## Exercise:
How many of the lines below contain "public"? Reply with only that figure.

(Rendered images with source text)
----------------
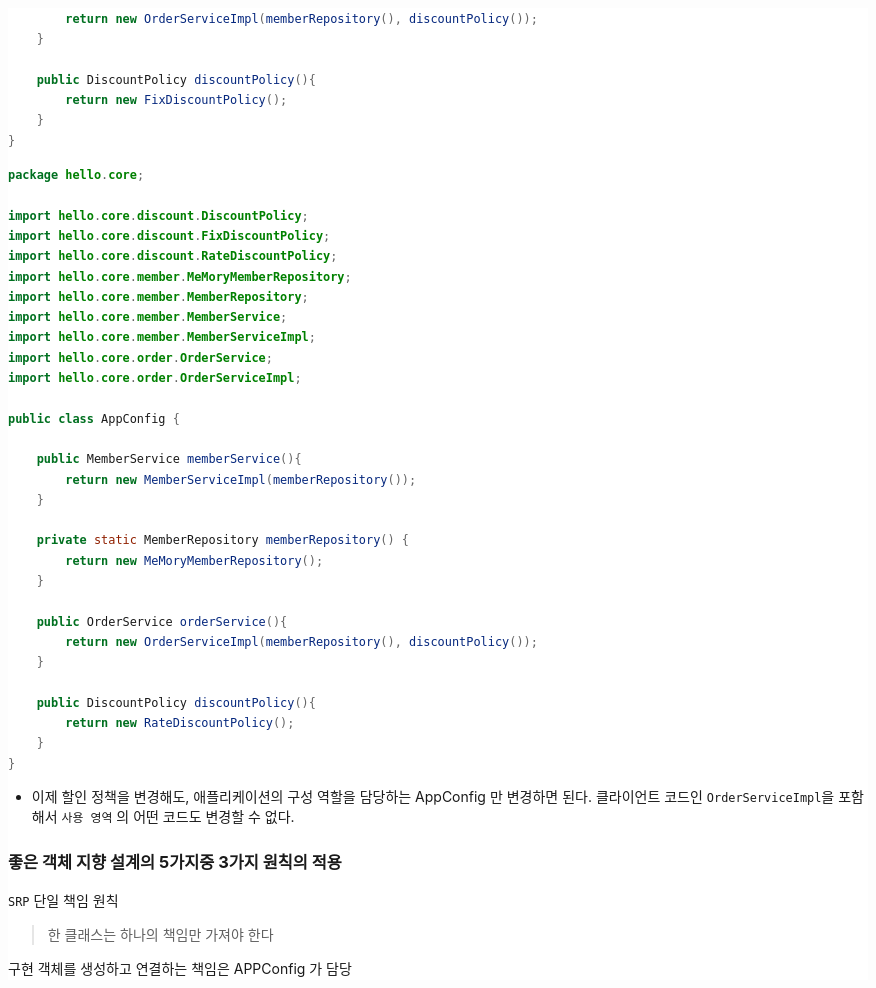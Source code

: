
 ```java
        return new OrderServiceImpl(memberRepository(), discountPolicy());
    }

    public DiscountPolicy discountPolicy(){
        return new FixDiscountPolicy();
    }
}
```

```java
package hello.core;

import hello.core.discount.DiscountPolicy;
import hello.core.discount.FixDiscountPolicy;
import hello.core.discount.RateDiscountPolicy;
import hello.core.member.MeMoryMemberRepository;
import hello.core.member.MemberRepository;
import hello.core.member.MemberService;
import hello.core.member.MemberServiceImpl;
import hello.core.order.OrderService;
import hello.core.order.OrderServiceImpl;

public class AppConfig {

    public MemberService memberService(){
        return new MemberServiceImpl(memberRepository());
    }

    private static MemberRepository memberRepository() {
        return new MeMoryMemberRepository();
    }

    public OrderService orderService(){
        return new OrderServiceImpl(memberRepository(), discountPolicy());
    }

    public DiscountPolicy discountPolicy(){
        return new RateDiscountPolicy();
    }
}
```

- 이제 할인 정책을 변경해도, 애플리케이션의 구성 역할을 담당하는 AppConfig 만 변경하면 된다. 클라이언트 코드인 `OrderServiceImpl`을 포함해서 `사용 영역` 의 어떤 코드도 변경할 수 없다.

### 좋은 객체 지향 설계의 5가지중 3가지 원칙의 적용

`SRP` 단일 책임 원칙

> 한 클래스는 하나의 책임만 가져야 한다
> 

구현 객체를 생성하고 연결하는 책임은 APPConfig 가 담당
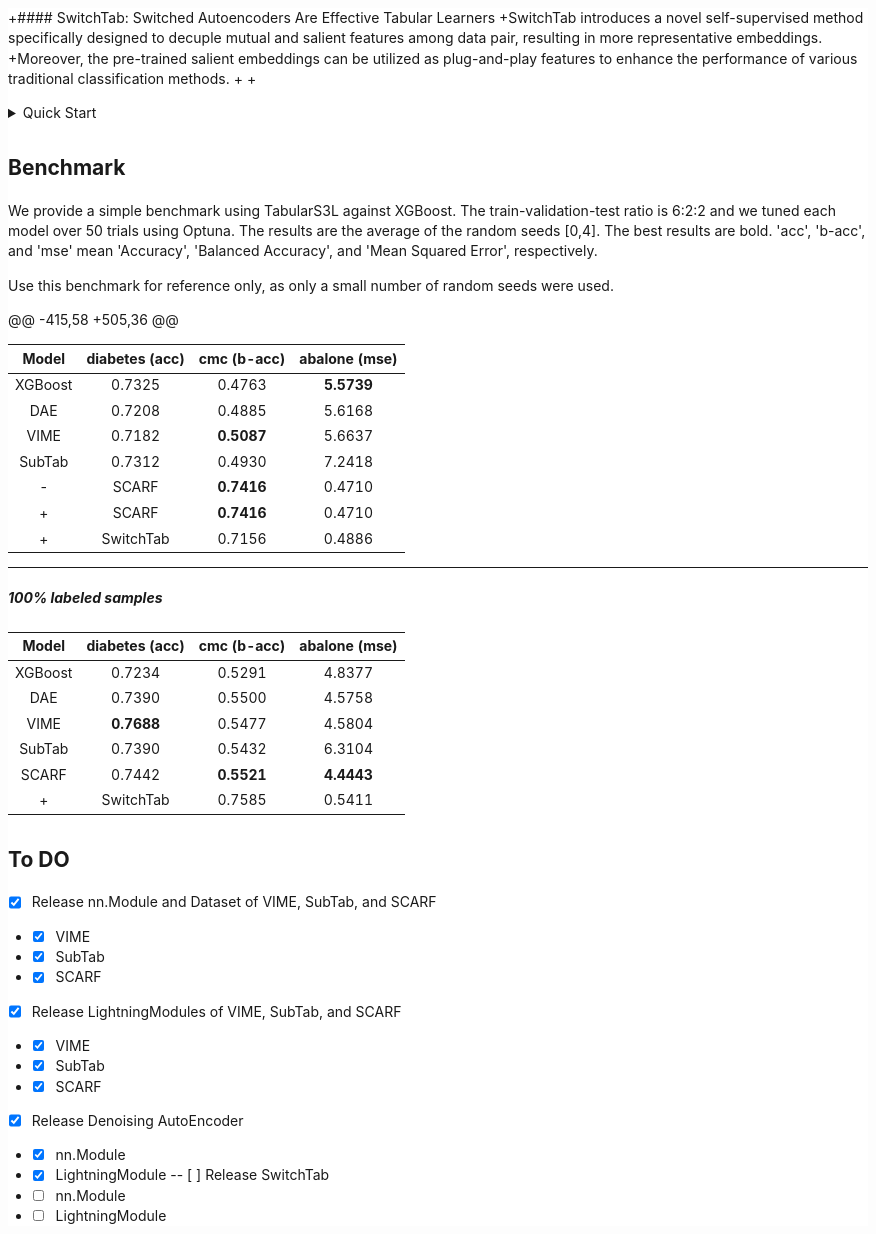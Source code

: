  </details>
 
+#### SwitchTab: Switched Autoencoders Are Effective Tabular Learners
+SwitchTab introduces a novel self-supervised method specifically designed to decuple mutual and salient features among data pair, resulting in more representative embeddings.
+Moreover, the pre-trained salient embeddings can be utilized as plug-and-play features to enhance the performance of various traditional classification methods.
+
+<details close><summary>Quick Start</summary></details>
 
 ## Benchmark
 
 We provide a simple benchmark using TabularS3L against XGBoost. The train-validation-test ratio is 6:2:2 and we tuned each model over 50 trials using Optuna. The results are the average of the random seeds [0,4]. The best results are bold. 'acc', 'b-acc', and 'mse' mean 'Accuracy', 'Balanced Accuracy', and 'Mean Squared Error', respectively.
 
 Use this benchmark for reference only, as only a small number of random seeds were used.
 
@@ -415,58 +505,36 @@
 
 | Model | diabetes (acc) | cmc (b-acc) | abalone (mse) |
 |:---:|:---:|:---:|:---:|
 | XGBoost | 0.7325 | 0.4763 | **5.5739** |
 | DAE | 0.7208 | 0.4885 | 5.6168 | 
 | VIME | 0.7182 | **0.5087** | 5.6637 |
 | SubTab | 0.7312 | 0.4930 | 7.2418 |
-| SCARF | **0.7416** | 0.4710 | 5.8888 | 
+| SCARF | **0.7416** | 0.4710 | 5.8888 |
+| SwitchTab |  0.7156 | 0.4886 | 5.9907 |
 
 --------
 
 ##### 100% labeled samples
 
 | Model | diabetes (acc) | cmc (b-acc) | abalone (mse) |
 |:---:|:---:|:---:|:---:|
 | XGBoost | 0.7234 | 0.5291 | 4.8377 |
 | DAE | 0.7390 | 0.5500 | 4.5758 |
 | VIME | **0.7688** | 0.5477 | 4.5804 |
 | SubTab | 0.7390 | 0.5432 | 6.3104 |
 | SCARF | 0.7442 | **0.5521** | **4.4443** |
+| SwitchTab | 0.7585 | 0.5411 | 4.7489 |
 
 ## To DO
 
 - [x] Release nn.Module and Dataset of VIME, SubTab, and SCARF
-  - [x] VIME
-  - [x] SubTab
-  - [x] SCARF
 - [x] Release LightningModules of VIME, SubTab, and SCARF
-  - [x] VIME
-  - [x] SubTab
-  - [x] SCARF
 - [x] Release Denoising AutoEncoder
-  - [x] nn.Module
-  - [x] LightningModule
-- [ ] Release SwitchTab
-  - [ ] nn.Module
-  - [ ] LightningModule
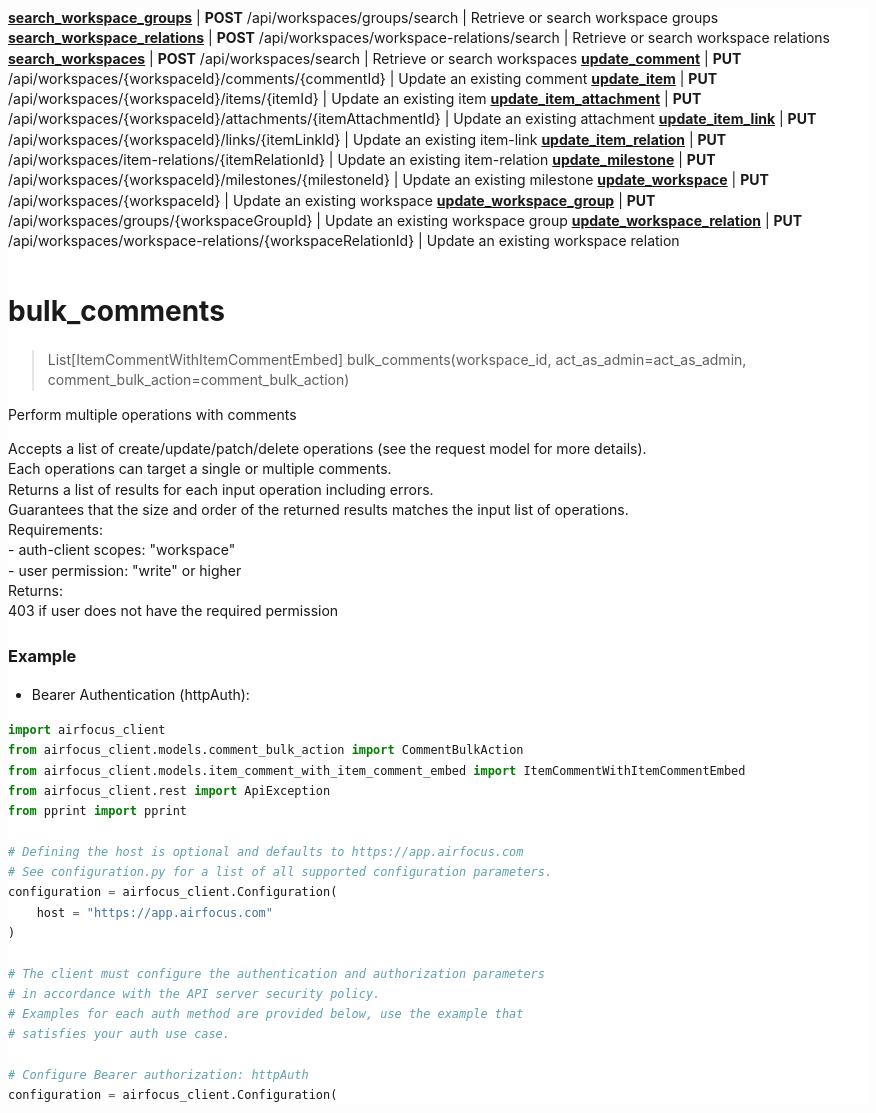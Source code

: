 [**search_workspace_groups**](CRUDApi.md#search_workspace_groups) | **POST** /api/workspaces/groups/search | Retrieve or search workspace groups
[**search_workspace_relations**](CRUDApi.md#search_workspace_relations) | **POST** /api/workspaces/workspace-relations/search | Retrieve or search workspace relations
[**search_workspaces**](CRUDApi.md#search_workspaces) | **POST** /api/workspaces/search | Retrieve or search workspaces
[**update_comment**](CRUDApi.md#update_comment) | **PUT** /api/workspaces/{workspaceId}/comments/{commentId} | Update an existing comment
[**update_item**](CRUDApi.md#update_item) | **PUT** /api/workspaces/{workspaceId}/items/{itemId} | Update an existing item
[**update_item_attachment**](CRUDApi.md#update_item_attachment) | **PUT** /api/workspaces/{workspaceId}/attachments/{itemAttachmentId} | Update an existing attachment
[**update_item_link**](CRUDApi.md#update_item_link) | **PUT** /api/workspaces/{workspaceId}/links/{itemLinkId} | Update an existing item-link
[**update_item_relation**](CRUDApi.md#update_item_relation) | **PUT** /api/workspaces/item-relations/{itemRelationId} | Update an existing item-relation
[**update_milestone**](CRUDApi.md#update_milestone) | **PUT** /api/workspaces/{workspaceId}/milestones/{milestoneId} | Update an existing milestone
[**update_workspace**](CRUDApi.md#update_workspace) | **PUT** /api/workspaces/{workspaceId} | Update an existing workspace
[**update_workspace_group**](CRUDApi.md#update_workspace_group) | **PUT** /api/workspaces/groups/{workspaceGroupId} | Update an existing workspace group
[**update_workspace_relation**](CRUDApi.md#update_workspace_relation) | **PUT** /api/workspaces/workspace-relations/{workspaceRelationId} | Update an existing workspace relation


# **bulk_comments**
> List[ItemCommentWithItemCommentEmbed] bulk_comments(workspace_id, act_as_admin=act_as_admin, comment_bulk_action=comment_bulk_action)

Perform multiple operations with comments

Accepts a list of create/update/patch/delete operations (see the request model for more details).<br/>
Each operations can target a single or multiple comments.<br/>
Returns a list of results for each input operation including errors.<br/>
Guarantees that the size and order of the returned results matches the input list of operations.<br/>Requirements:<br/>  - auth-client scopes: "workspace"<br/>  - user permission: "write" or higher<br/>Returns:<br/>403 if user does not have the required permission

### Example

* Bearer Authentication (httpAuth):

```python
import airfocus_client
from airfocus_client.models.comment_bulk_action import CommentBulkAction
from airfocus_client.models.item_comment_with_item_comment_embed import ItemCommentWithItemCommentEmbed
from airfocus_client.rest import ApiException
from pprint import pprint

# Defining the host is optional and defaults to https://app.airfocus.com
# See configuration.py for a list of all supported configuration parameters.
configuration = airfocus_client.Configuration(
    host = "https://app.airfocus.com"
)

# The client must configure the authentication and authorization parameters
# in accordance with the API server security policy.
# Examples for each auth method are provided below, use the example that
# satisfies your auth use case.

# Configure Bearer authorization: httpAuth
configuration = airfocus_client.Configuration(
```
----------------
## Solution for this task:
5